START The records

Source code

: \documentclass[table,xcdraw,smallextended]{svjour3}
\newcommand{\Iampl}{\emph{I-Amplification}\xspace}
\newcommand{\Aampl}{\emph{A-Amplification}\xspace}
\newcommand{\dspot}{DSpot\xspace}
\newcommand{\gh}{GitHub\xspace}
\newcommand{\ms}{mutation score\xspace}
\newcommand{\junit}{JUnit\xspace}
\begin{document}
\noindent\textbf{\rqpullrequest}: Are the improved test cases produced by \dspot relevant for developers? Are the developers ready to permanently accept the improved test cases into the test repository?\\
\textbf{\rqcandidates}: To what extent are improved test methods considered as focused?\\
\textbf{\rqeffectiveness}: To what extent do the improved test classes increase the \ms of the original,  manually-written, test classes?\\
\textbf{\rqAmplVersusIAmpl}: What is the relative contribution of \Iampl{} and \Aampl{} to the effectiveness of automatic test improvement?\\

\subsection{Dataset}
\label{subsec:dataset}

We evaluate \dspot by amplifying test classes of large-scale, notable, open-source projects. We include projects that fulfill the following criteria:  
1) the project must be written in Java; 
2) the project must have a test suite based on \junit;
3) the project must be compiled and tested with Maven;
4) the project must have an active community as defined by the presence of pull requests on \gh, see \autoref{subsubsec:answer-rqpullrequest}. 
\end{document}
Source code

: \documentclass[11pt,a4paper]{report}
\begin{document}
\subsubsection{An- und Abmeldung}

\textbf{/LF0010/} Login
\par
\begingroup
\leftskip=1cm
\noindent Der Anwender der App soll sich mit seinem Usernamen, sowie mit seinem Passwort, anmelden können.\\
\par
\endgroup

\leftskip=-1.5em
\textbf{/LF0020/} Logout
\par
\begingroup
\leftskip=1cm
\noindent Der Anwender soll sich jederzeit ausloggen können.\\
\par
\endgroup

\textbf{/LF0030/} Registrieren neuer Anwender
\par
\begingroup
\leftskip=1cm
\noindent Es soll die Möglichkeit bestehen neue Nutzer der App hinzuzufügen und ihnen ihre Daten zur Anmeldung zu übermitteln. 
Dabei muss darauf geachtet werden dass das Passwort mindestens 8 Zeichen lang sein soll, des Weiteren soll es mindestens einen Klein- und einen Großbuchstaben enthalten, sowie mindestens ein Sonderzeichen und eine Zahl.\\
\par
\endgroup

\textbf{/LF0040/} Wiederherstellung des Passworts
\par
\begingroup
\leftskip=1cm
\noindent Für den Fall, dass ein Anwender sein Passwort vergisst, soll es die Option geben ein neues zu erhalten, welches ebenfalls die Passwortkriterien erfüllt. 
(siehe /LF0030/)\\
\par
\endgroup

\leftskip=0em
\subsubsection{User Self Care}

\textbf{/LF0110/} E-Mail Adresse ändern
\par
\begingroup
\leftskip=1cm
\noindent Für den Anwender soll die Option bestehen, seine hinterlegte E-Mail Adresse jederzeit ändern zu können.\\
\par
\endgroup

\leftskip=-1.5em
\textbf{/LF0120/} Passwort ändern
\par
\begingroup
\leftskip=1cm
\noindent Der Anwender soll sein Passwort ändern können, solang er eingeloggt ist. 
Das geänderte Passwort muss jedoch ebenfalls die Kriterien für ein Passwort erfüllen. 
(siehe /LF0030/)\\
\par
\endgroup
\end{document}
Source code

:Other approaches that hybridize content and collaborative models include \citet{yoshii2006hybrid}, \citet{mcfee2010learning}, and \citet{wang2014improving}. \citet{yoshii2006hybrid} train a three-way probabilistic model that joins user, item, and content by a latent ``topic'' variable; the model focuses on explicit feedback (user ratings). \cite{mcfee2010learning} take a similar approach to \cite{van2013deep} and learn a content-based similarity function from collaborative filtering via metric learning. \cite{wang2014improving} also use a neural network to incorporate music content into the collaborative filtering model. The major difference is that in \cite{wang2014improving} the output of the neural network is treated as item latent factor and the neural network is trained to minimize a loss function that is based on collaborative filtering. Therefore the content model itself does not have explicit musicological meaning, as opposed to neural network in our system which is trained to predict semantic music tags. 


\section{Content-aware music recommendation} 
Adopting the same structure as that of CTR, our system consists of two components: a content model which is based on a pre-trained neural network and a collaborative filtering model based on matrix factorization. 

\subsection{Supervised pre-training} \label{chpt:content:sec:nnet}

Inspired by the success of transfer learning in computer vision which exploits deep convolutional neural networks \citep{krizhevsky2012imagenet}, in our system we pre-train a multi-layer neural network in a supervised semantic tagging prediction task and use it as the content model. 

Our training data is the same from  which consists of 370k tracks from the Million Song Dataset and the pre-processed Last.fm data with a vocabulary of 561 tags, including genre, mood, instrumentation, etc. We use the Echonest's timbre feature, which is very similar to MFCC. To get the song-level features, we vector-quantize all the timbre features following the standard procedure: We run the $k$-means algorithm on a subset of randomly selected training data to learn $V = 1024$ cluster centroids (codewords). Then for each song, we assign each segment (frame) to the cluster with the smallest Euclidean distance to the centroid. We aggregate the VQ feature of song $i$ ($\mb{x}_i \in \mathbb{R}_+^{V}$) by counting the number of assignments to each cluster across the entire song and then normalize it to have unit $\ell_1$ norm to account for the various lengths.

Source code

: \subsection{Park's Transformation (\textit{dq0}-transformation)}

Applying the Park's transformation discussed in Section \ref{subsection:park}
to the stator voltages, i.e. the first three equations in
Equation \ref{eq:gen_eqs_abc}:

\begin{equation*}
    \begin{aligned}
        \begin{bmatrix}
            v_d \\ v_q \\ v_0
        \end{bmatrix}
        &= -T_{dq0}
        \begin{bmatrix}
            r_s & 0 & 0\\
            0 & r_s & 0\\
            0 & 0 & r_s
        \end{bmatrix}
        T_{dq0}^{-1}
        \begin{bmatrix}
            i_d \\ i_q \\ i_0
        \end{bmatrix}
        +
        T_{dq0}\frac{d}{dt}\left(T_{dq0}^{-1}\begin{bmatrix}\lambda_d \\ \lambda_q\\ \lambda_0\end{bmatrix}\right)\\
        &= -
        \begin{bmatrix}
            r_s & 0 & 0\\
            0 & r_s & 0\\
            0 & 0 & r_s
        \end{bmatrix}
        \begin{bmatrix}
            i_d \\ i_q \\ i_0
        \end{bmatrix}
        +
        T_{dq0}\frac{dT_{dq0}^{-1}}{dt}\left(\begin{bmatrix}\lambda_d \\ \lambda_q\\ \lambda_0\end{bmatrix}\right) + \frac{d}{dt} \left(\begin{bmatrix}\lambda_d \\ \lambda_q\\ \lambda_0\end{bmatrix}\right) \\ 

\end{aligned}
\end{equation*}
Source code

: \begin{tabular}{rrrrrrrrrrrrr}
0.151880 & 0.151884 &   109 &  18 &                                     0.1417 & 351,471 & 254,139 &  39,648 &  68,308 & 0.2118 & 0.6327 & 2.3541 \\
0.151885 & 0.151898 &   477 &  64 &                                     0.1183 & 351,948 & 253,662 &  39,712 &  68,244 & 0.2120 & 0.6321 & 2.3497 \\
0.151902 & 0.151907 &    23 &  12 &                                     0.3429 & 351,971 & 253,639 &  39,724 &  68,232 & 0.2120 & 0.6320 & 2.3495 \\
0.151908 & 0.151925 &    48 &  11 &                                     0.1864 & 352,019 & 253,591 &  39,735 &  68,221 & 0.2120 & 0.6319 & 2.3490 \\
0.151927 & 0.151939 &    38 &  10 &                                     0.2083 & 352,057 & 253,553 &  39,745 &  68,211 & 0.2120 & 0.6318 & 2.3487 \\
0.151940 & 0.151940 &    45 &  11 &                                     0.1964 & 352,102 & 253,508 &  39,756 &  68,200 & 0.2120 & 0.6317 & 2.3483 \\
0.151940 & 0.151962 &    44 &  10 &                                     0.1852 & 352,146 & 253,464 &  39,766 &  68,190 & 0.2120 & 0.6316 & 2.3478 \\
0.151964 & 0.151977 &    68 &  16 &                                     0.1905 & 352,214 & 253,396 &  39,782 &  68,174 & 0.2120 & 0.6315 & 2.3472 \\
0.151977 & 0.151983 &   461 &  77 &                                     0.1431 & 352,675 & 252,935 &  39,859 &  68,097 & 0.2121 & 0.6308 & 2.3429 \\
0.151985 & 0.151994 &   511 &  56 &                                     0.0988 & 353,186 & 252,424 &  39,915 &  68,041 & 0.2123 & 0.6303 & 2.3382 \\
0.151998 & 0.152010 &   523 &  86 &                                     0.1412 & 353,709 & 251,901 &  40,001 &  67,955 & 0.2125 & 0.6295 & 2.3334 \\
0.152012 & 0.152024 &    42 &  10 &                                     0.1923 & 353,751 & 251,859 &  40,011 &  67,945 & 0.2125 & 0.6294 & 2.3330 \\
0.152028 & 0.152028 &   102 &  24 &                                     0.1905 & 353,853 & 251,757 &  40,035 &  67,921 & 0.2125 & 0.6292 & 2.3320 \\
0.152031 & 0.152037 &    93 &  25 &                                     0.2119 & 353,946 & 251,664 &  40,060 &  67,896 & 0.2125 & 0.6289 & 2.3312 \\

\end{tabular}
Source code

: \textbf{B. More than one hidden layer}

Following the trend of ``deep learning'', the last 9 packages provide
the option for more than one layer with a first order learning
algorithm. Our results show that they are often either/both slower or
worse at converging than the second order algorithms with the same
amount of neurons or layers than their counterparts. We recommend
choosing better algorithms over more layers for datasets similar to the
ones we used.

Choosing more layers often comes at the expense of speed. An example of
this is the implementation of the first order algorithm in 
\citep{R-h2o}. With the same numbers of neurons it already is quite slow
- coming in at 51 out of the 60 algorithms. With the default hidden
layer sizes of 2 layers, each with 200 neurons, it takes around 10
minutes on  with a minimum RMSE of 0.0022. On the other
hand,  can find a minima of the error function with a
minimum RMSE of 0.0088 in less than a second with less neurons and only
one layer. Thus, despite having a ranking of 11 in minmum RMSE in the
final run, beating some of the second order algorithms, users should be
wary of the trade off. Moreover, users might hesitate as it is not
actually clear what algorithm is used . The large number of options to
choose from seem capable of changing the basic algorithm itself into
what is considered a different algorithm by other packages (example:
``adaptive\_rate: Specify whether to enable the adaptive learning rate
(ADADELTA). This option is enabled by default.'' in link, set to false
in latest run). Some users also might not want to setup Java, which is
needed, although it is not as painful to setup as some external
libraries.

END The records

◆ Task description ◆
Please restate the records word for word. Go from the first line to the line with "manually-written, test classes?\\" and include both.

◆ Response below ◆
Source code

: \documentclass[table,xcdraw,smallextended]{svjour3}
\newcommand{\Iampl}{\emph{I-Amplification}\xspace}
\newcommand{\Aampl}{\emph{A-Amplification}\xspace}
\newcommand{\dspot}{DSpot\xspace}
\newcommand{\gh}{GitHub\xspace}
\newcommand{\ms}{mutation score\xspace}
\newcommand{\junit}{JUnit\xspace}
\begin{document}
\noindent\textbf{\rqpullrequest}: Are the improved test cases produced by \dspot relevant for developers? Are the developers ready to permanently accept the improved test cases into the test repository?\\
\textbf{\rqcandidates}: To what extent are improved test methods considered as focused?\\
\textbf{\rqeffectiveness}: To what extent do the improved test classes increase the \ms of the original,  manually-written, test classes?\\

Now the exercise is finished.